Dimpy Bhalotia (born 1987) is an Indian street photographer based out of London and Mumbai. Bhalotia was Grand Prize Winner in the Photographer of the Year category at the iPhone Photography Awards in 2020 for her photograph "Flying Boys" photographed in Banaras, India. She was also one of the winners of the British Journal of Photography's Female in Focus Award in 2020.

Life and work 
Bhalotia was born and grew up in Mumbai, India. After her schooling she moved to London and graduated in BA (Hons) Fashion Design Technology: Womenswear from London College of Fashion, University of the Arts London.

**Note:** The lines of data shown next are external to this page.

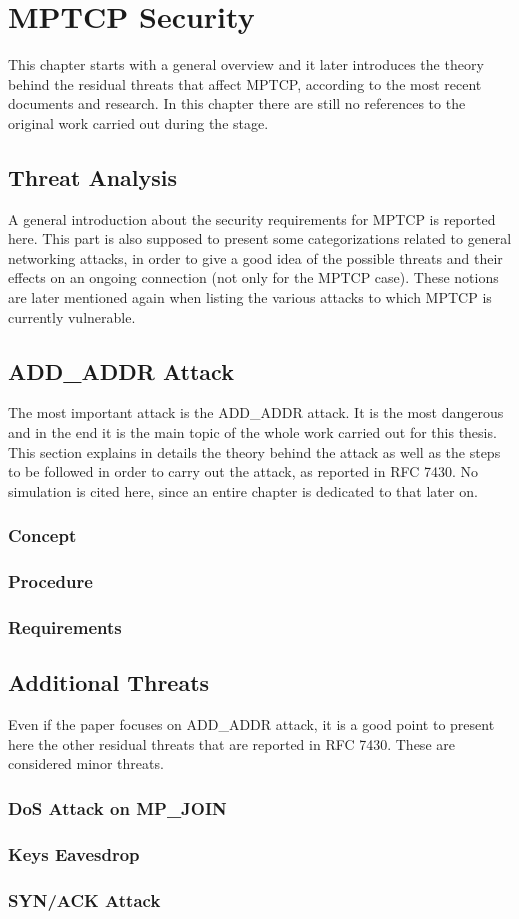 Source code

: \chapter{MPTCP Security}
\label{chap:mptcpsecurity}

This chapter starts with a general overview and it later introduces the theory behind the residual threats that affect MPTCP, according to the most recent documents and research. In this chapter there are still no references to the original work carried out during the stage.

\section{Threat Analysis}
A general introduction about the security requirements for MPTCP is reported here. This part is also supposed to present some categorizations related to general networking attacks, in order to give a good idea of the possible threats and their effects on an ongoing connection (not only for the MPTCP case). These notions are later mentioned again when listing the various attacks to which MPTCP is currently vulnerable.

\section{ADD\_ADDR Attack} \label{theaddaddrattack}
The most important attack is the ADD\_ADDR attack. It is the most dangerous and in the end it is the main topic of the whole work carried out for this thesis. This section explains in details the theory behind the attack as well as the steps to be followed in order to carry out the attack, as reported in RFC 7430. No simulation is cited here, since an entire chapter is dedicated to that later on.

\subsection{Concept}
\subsection{Procedure}
\subsection{Requirements}


\section{Additional Threats}
Even if the paper focuses on ADD\_ADDR attack, it is a good point to present here the other residual threats that are reported in RFC 7430. These are considered minor threats.

\subsection{DoS Attack on MP\_JOIN}
\subsection{Keys Eavesdrop}
\subsection{SYN/ACK Attack}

The 2021 paperback edition of the novel Djinn Patrol on the Purple Line by Deepa Anappara used photographs by Bhalotia in the cover design.

Awards 
 2019: Italian Street Photo Festival
 2019: The Independent Photographer
 2019: 2nd place, series, iPhone Photography Awards
 2019: Grand Winner, Photobox Instagram Photography Awards (PIPA)
 2020: Fotografia Alicante Monovisions Award
 2020: 2nd Place, Oneshot: Movement, International Photography Awards (IPA)
 2020: 2nd Place, People, International Photography Awards (IPA)
 2020: Grand Prize Winner, Photographer of the Year category, iPhone Photography Awards (IPPAWARDS)
 2020: Budapest Foto Awards
 2020: Gold in Special/Smartphone Photography; second place in Special, The Prix de la Photographie
 2020: VI Concurso Internactional de Fotografía Alicante
 2020: 1 of 20 Single Image category winners, Female in Focus Award, British Journal of Photography
 2021: The Spider Awards
 2022: 3rd place, Lifestyle category, iPhone Photography Awards (IPPAWARDS)

Publications with contributions by Bhalotia 
#ICPConcerned: Global Images for Global Crisis. Glitterati. By David Campany. . Published in conjunction with an exhibition at the International Center of Photography in New York, 2020. Bhalotia contributed a photograph.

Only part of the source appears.